_WHAT IS REQUIRED_. Look through the data below and, wherever a line carries the word "tomates", please copy that line.

_MATERIAL PROVIDED_.
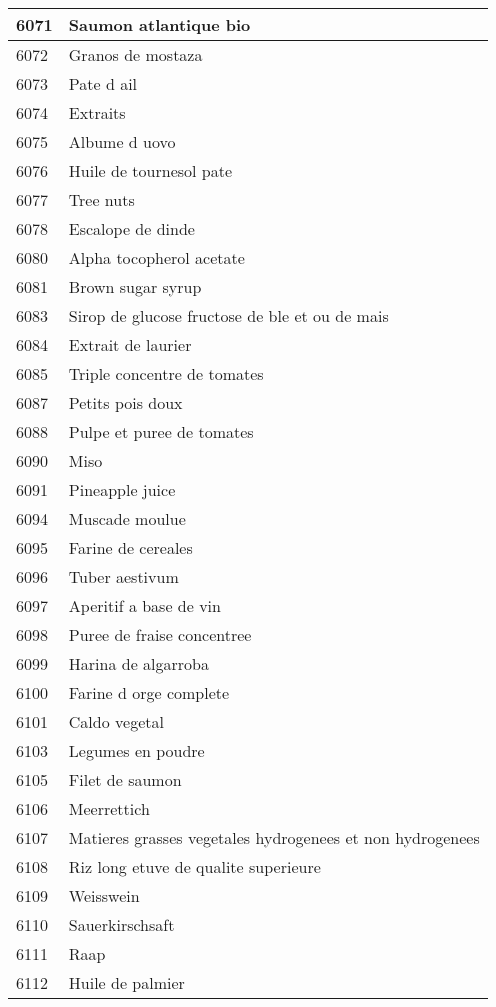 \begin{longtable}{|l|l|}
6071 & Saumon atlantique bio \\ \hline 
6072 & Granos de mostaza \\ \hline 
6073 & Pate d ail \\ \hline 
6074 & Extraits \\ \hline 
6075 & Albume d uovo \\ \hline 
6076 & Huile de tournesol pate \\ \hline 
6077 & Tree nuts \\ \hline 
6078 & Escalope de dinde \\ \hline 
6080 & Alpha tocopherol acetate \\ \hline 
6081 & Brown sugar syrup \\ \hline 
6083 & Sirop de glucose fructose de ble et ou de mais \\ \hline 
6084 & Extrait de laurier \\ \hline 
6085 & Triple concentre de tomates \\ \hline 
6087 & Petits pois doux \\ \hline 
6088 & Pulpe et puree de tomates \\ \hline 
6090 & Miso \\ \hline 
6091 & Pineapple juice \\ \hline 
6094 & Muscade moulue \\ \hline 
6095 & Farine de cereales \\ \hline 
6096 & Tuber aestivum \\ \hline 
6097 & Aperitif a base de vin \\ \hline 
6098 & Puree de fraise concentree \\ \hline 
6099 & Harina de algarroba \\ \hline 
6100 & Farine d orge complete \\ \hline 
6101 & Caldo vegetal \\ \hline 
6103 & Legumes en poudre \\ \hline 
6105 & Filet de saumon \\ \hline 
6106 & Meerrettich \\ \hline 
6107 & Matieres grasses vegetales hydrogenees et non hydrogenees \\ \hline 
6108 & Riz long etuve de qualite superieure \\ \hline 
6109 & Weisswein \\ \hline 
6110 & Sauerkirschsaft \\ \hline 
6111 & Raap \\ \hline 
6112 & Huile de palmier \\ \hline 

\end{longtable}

_SOLUTION_.
6085 & Triple concentre de tomates \\ \hline 
6088 & Pulpe et puree de tomates \\ \hline 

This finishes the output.